/---
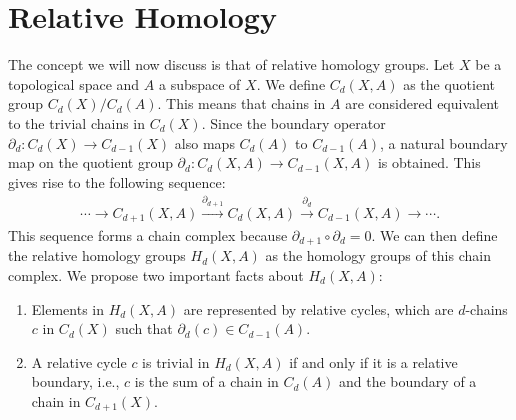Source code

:\section{Relative Homology}
\label{RelativeHomology}
The concept we will now discuss is that of relative homology groups. Let \( X \) be a topological space and \( A \) a subspace of \( X \). We define \( C_{d}(X, A) \) as the quotient group \( C_{d}(X) / C_{d}(A) \). This means that chains in \( A \) are considered equivalent to the trivial chains in \( C_{d}(X) \). Since the boundary operator \( \partial_{d}: C_{d}(X) \rightarrow C_{d-1}(X) \) also maps \( C_{d}(A) \) to \( C_{d-1}(A) \), a natural boundary map on the quotient group \( \partial_{d}: C_{d}(X, A) \rightarrow C_{d-1}(X, A) \) is obtained. This gives rise to the following sequence:
\begin{align}
	\cdots \rightarrow C_{d+1}(X, A) \xrightarrow{\partial_{d+1}} C_{d}(X, A) \xrightarrow{\partial_{d}} C_{d-1}(X, A) \rightarrow \cdots. 
\end{align}
This sequence forms a chain complex because \( \partial_{d+1} \circ \partial_{d} = 0 \). We can then define the relative homology groups \( H_{d}(X, A) \) as the homology groups of this chain complex. We propose two important facts about \( H_{d}(X, A) \):

\begin{proposition}{\cite[\S 2.1, p. 115]{hatcher2005algebraic}}
	\begin{enumerate}
		\item Elements in \( H_{d}(X, A) \) are represented by relative cycles, which are \( d \)-chains \( c \) in \( C_{d}(X) \) such that \( \partial_{d}(c) \in C_{d-1}(A) \).
		\item A relative cycle \( c \) is trivial in \( H_{d}(X, A) \) if and only if it is a relative boundary, i.e., \( c \) is the sum of a chain in \( C_{d}(A) \) and the boundary of a chain in \( C_{d+1}(X) \).
	\end{enumerate}
\end{proposition}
\---
→ **Exercise prompt**
Each record above needs to be copied exactly, with images left out.

→ **Response area**
Source code

:\section{Relative Homology}
\label{RelativeHomology}
The concept we will now discuss is that of relative homology groups. Let \( X \) be a topological space and \( A \) a subspace of \( X \). We define \( C_{d}(X, A) \) as the quotient group \( C_{d}(X) / C_{d}(A) \). This means that chains in \( A \) are considered equivalent to the trivial chains in \( C_{d}(X) \). Since the boundary operator \( \partial_{d}: C_{d}(X) \rightarrow C_{d-1}(X) \) also maps \( C_{d}(A) \) to \( C_{d-1}(A) \), a natural boundary map on the quotient group \( \partial_{d}: C_{d}(X, A) \rightarrow C_{d-1}(X, A) \) is obtained. This gives rise to the following sequence:
\begin{align}
	\cdots \rightarrow C_{d+1}(X, A) \xrightarrow{\partial_{d+1}} C_{d}(X, A) \xrightarrow{\partial_{d}} C_{d-1}(X, A) \rightarrow \cdots. 
\end{align}
This sequence forms a chain complex because \( \partial_{d+1} \circ \partial_{d} = 0 \). We can then define the relative homology groups \( H_{d}(X, A) \) as the homology groups of this chain complex. We propose two important facts about \( H_{d}(X, A) \):

\begin{proposition}{\cite[\S 2.1, p. 115]{hatcher2005algebraic}}
	\begin{enumerate}
		\item Elements in \( H_{d}(X, A) \) are represented by relative cycles, which are \( d \)-chains \( c \) in \( C_{d}(X) \) such that \( \partial_{d}(c) \in C_{d-1}(A) \).
		\item A relative cycle \( c \) is trivial in \( H_{d}(X, A) \) if and only if it is a relative boundary, i.e., \( c \) is the sum of a chain in \( C_{d}(A) \) and the boundary of a chain in \( C_{d+1}(X) \).
	\end{enumerate}
\end{proposition}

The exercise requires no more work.